Before landscapers join in, too... most successful landscape photographers are usually shooting in manual, so please don't bother commenting on how they use all their AF points...because that's BS. 

So, let me recap - landscape photogs shoot in manual or set a "Range" to focus on...low light can focus using the center focus and recompose their shot...weddings photogs either use a focus/Recompose or selective AF points...

Is the 61 AF points really just for those who were suckered into purchasing an expensive camera and can only set it to Automatic? 

One last thing....Please don't mistake my humorous demeanor for the need to respond with erroneous and illegitimate information...I am honestly curious how other photographers feel about useless AF Points.

Thx.

J


----------



## neuroanatomist (Jul 10, 2012)

The more points, the better the AI Servo tracking. I don't see a problem - the AF functions let you limit the number of manually selectable points to 9 or 15 points (or cross type only, which is 41 with most f/4 lenses).


----------



## AvTvM (Jul 10, 2012)

neuroanatomist said:


> The more points, the better the AI Servo tracking. I don't see a problem - the AF functions let you limit the number of manually selectable points to 9 or 15 points (or cross type only, which is 41 with most f/4 lenses).

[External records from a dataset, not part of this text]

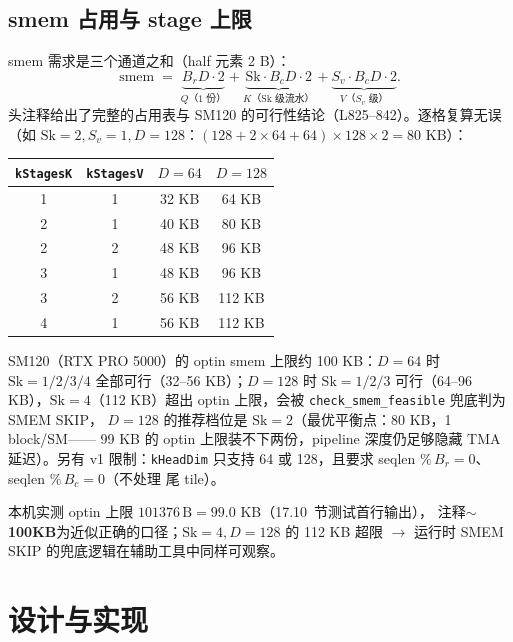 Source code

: \subsection{smem 占用与 stage 上限}

smem 需求是三个通道之和（half 元素 2 B）：
\begin{equation}
  \mathrm{smem} \;=\; \underbrace{B_r D \cdot 2}_{Q\text{（1 份）}}
  + \underbrace{\mathrm{Sk} \cdot B_c D \cdot 2}_{K\text{（Sk 级流水）}}
  + \underbrace{S_v \cdot B_c D \cdot 2}_{V\text{（}S_v\text{ 级）}} .
  \label{eq:17-qbytes}
\end{equation}
头注释给出了完整的占用表与 SM120 的可行性结论（L825--842）。逐格复算无误
（如 $\mathrm{Sk}{=}2, S_v{=}1, D{=}128$：$(128 + 2 \times 64 + 64) \times 128
\times 2 = 80$ KB）：

\begin{center}
\begin{tabular}{cccc}
\toprule
\texttt{kStagesK} & \texttt{kStagesV} & $D{=}64$ & $D{=}128$ \\
\midrule
1 & 1 & 32 KB & 64 KB \\
2 & 1 & 40 KB & 80 KB \\
2 & 2 & 48 KB & 96 KB \\
3 & 1 & 48 KB & 96 KB \\
3 & 2 & 56 KB & 112 KB \\
4 & 1 & 56 KB & 112 KB \\
\bottomrule
\end{tabular}
\end{center}

SM120（RTX PRO 5000）的 optin smem 上限约 100 KB：$D{=}64$ 时
$\mathrm{Sk} = 1/2/3/4$ 全部可行（32--56 KB）；$D{=}128$ 时
$\mathrm{Sk} = 1/2/3$ 可行（64--96 KB），$\mathrm{Sk}{=}4$（112 KB）超出
optin 上限，会被 \texttt{check\_smem\_feasible} 兜底判为 SMEM SKIP，
$D{=}128$ 的推荐档位是 $\mathrm{Sk}{=}2$（最优平衡点：80 KB，1 block/SM——
99 KB 的 optin 上限装不下两份，pipeline 深度仍足够隐藏 TMA 延迟）。另有 v1 限制：\texttt{kHeadDim} 只支持
64 或 128，且要求 seqlen $\%\, B_r = 0$、seqlen $\%\, B_c = 0$（不处理
尾 tile）。

本机实测 optin 上限 $101376\,\mathrm{B} = 99.0$ KB（17.10~节测试首行输出），
注释\textbf{$\sim$100KB}为近似正确的口径；$\mathrm{Sk}{=}4, D{=}128$ 的 112 KB
超限 $\to$ 运行时 SMEM SKIP 的兜底逻辑在辅助工具中同样可观察。

\section{设计与实现}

+1 exactly the way I see it

As a matter of fact, I am looking forward to in-sensor-plane Hybrid Phase-AF + Contrast-Detect-AF with a nearly "infinite" number of "AF sensors" anywhere in the frame and way further out of centre than currently.


----------



## AmbientLight (Jul 10, 2012)

Autofocus is not only for those unable or unwilling to use manual focus.

More sensor points simply give the camera more information to process, which is quite a good thing. Even if you focus on an area, which is not the center area, you can define a focus zone and use the autofocus points in that zone.

How about an experiment:

Rent a 5D Mark III and a 5D Mark II and run both through autofocus tests involving some moving subjects. You will see your own argument disappear into thin smoke pretty soon. The additional autofocus points actually do deliver functionality.


----------



## SandyP (Jul 10, 2012)

Everyone else is right. 

Also, coming from using a 5D2 for 3 years now, and now finally owning a 5D Mark III for a month... and using it for a bunch of weddings and some other shooting, the added AF points are a blessing. I turned off the NON Cross Type ones, so I "only" have 41 AF points now. But I have it set to the very most pin point versions of them, and only 1 at at time, which I can move around (and when I put the camera in vertical mode vs. horizontal mode it automatically switches for me, amazing feature!)...... more points, to GOOD shooters, doesn't mean let the camera do the job for you, it means more options! On the 5D2 you had ONE! AF point that was truly reliable, the center one. Now you have 41 that are just as good or slightly better..... more reliable options all over the frame.  

Can't beat that. AT ALL. And it helps AI SERVO too. 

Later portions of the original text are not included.